┏━━

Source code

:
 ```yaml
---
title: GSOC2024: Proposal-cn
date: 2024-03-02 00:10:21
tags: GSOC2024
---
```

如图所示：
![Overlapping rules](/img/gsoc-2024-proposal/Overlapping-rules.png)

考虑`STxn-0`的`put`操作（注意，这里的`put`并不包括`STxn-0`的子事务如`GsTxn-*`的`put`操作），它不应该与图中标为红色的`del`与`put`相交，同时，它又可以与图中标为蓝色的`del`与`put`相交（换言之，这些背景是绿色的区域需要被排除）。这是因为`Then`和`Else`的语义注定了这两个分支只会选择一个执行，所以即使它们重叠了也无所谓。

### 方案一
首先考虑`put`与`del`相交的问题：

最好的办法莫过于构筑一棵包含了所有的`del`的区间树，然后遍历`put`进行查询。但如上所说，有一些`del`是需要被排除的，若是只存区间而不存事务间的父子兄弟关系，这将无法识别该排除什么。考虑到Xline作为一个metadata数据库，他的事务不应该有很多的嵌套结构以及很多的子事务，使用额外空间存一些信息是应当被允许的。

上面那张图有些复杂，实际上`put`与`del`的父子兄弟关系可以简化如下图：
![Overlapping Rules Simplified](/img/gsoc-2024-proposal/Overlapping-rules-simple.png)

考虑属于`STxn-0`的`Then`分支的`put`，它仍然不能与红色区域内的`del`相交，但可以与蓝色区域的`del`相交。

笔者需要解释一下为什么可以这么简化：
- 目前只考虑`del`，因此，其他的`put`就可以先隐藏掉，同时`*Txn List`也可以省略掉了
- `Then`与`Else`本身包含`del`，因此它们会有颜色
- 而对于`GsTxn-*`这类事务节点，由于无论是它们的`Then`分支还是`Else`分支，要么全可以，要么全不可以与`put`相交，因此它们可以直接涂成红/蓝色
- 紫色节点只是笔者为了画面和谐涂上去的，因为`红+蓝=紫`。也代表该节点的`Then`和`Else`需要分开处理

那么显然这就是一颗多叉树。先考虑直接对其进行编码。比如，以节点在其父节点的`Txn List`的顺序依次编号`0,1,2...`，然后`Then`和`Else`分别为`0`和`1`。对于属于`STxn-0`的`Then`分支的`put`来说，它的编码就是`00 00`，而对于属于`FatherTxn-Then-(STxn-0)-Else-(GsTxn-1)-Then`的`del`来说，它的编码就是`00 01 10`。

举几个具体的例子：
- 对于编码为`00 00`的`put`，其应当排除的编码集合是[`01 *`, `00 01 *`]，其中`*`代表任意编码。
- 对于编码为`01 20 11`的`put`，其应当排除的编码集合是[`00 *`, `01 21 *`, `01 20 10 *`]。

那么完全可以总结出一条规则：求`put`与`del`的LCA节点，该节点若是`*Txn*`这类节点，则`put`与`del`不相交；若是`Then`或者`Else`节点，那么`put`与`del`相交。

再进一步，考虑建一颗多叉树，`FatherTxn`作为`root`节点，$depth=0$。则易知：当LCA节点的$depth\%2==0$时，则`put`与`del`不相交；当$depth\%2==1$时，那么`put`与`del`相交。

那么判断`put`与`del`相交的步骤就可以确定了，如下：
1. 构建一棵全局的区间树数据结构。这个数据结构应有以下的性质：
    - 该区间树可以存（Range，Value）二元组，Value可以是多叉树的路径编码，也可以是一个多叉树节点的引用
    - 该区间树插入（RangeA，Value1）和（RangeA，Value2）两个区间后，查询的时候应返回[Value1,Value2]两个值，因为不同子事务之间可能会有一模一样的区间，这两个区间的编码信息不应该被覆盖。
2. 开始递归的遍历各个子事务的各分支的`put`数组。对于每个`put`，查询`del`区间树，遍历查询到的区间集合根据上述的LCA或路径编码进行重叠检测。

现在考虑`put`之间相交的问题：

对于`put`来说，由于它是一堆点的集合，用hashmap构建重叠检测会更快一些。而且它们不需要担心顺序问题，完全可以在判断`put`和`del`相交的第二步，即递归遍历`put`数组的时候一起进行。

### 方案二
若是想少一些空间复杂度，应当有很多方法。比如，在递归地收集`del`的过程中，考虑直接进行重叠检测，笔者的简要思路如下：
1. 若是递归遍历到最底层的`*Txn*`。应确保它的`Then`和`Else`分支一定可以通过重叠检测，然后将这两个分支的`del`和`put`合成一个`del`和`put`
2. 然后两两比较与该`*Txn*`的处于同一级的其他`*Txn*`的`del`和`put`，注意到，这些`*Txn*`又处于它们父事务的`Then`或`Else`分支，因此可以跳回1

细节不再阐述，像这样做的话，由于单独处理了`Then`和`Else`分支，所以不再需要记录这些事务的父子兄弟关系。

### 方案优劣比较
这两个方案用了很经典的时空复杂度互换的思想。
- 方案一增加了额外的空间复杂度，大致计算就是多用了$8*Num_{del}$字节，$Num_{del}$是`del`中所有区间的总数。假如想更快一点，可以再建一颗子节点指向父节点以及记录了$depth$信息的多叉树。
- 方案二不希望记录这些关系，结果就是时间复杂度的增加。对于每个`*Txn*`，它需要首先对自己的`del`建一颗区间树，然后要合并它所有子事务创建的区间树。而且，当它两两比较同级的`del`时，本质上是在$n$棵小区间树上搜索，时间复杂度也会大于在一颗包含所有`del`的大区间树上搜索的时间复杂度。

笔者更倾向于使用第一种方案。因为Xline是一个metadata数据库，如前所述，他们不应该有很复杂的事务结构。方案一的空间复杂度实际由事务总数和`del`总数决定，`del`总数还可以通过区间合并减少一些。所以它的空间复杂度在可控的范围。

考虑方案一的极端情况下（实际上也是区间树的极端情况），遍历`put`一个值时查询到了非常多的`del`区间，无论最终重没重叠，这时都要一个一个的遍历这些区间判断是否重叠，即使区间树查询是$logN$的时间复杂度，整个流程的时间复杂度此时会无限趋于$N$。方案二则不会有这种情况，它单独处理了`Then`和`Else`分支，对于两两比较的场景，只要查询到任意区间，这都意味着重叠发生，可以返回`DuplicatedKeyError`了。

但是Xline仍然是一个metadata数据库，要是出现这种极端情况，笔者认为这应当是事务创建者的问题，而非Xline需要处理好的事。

┗━━

WHAT YOU SHOULD DO
Please copy only the lines between the first line of the entries and the line with "若是想少一些空间复杂度，应当", keeping those two end lines as well, exactly as written.

PROBLEM SOLUTION
Source code

:
 ```yaml
---
title: GSOC2024: Proposal-cn
date: 2024-03-02 00:10:21
tags: GSOC2024
---
```

如图所示：
![Overlapping rules](/img/gsoc-2024-proposal/Overlapping-rules.png)

考虑`STxn-0`的`put`操作（注意，这里的`put`并不包括`STxn-0`的子事务如`GsTxn-*`的`put`操作），它不应该与图中标为红色的`del`与`put`相交，同时，它又可以与图中标为蓝色的`del`与`put`相交（换言之，这些背景是绿色的区域需要被排除）。这是因为`Then`和`Else`的语义注定了这两个分支只会选择一个执行，所以即使它们重叠了也无所谓。

### 方案一
首先考虑`put`与`del`相交的问题：

最好的办法莫过于构筑一棵包含了所有的`del`的区间树，然后遍历`put`进行查询。但如上所说，有一些`del`是需要被排除的，若是只存区间而不存事务间的父子兄弟关系，这将无法识别该排除什么。考虑到Xline作为一个metadata数据库，他的事务不应该有很多的嵌套结构以及很多的子事务，使用额外空间存一些信息是应当被允许的。

上面那张图有些复杂，实际上`put`与`del`的父子兄弟关系可以简化如下图：
![Overlapping Rules Simplified](/img/gsoc-2024-proposal/Overlapping-rules-simple.png)

考虑属于`STxn-0`的`Then`分支的`put`，它仍然不能与红色区域内的`del`相交，但可以与蓝色区域的`del`相交。

笔者需要解释一下为什么可以这么简化：
- 目前只考虑`del`，因此，其他的`put`就可以先隐藏掉，同时`*Txn List`也可以省略掉了
- `Then`与`Else`本身包含`del`，因此它们会有颜色
- 而对于`GsTxn-*`这类事务节点，由于无论是它们的`Then`分支还是`Else`分支，要么全可以，要么全不可以与`put`相交，因此它们可以直接涂成红/蓝色
- 紫色节点只是笔者为了画面和谐涂上去的，因为`红+蓝=紫`。也代表该节点的`Then`和`Else`需要分开处理

那么显然这就是一颗多叉树。先考虑直接对其进行编码。比如，以节点在其父节点的`Txn List`的顺序依次编号`0,1,2...`，然后`Then`和`Else`分别为`0`和`1`。对于属于`STxn-0`的`Then`分支的`put`来说，它的编码就是`00 00`，而对于属于`FatherTxn-Then-(STxn-0)-Else-(GsTxn-1)-Then`的`del`来说，它的编码就是`00 01 10`。

举几个具体的例子：
- 对于编码为`00 00`的`put`，其应当排除的编码集合是[`01 *`, `00 01 *`]，其中`*`代表任意编码。
- 对于编码为`01 20 11`的`put`，其应当排除的编码集合是[`00 *`, `01 21 *`, `01 20 10 *`]。

那么完全可以总结出一条规则：求`put`与`del`的LCA节点，该节点若是`*Txn*`这类节点，则`put`与`del`不相交；若是`Then`或者`Else`节点，那么`put`与`del`相交。

再进一步，考虑建一颗多叉树，`FatherTxn`作为`root`节点，$depth=0$。则易知：当LCA节点的$depth\%2==0$时，则`put`与`del`不相交；当$depth\%2==1$时，那么`put`与`del`相交。

那么判断`put`与`del`相交的步骤就可以确定了，如下：
1. 构建一棵全局的区间树数据结构。这个数据结构应有以下的性质：
    - 该区间树可以存（Range，Value）二元组，Value可以是多叉树的路径编码，也可以是一个多叉树节点的引用
    - 该区间树插入（RangeA，Value1）和（RangeA，Value2）两个区间后，查询的时候应返回[Value1,Value2]两个值，因为不同子事务之间可能会有一模一样的区间，这两个区间的编码信息不应该被覆盖。
2. 开始递归的遍历各个子事务的各分支的`put`数组。对于每个`put`，查询`del`区间树，遍历查询到的区间集合根据上述的LCA或路径编码进行重叠检测。

现在考虑`put`之间相交的问题：

对于`put`来说，由于它是一堆点的集合，用hashmap构建重叠检测会更快一些。而且它们不需要担心顺序问题，完全可以在判断`put`和`del`相交的第二步，即递归遍历`put`数组的时候一起进行。

### 方案二
若是想少一些空间复杂度，应当有很多方法。比如，在递归地收集`del`的过程中，考虑直接进行重叠检测，笔者的简要思路如下：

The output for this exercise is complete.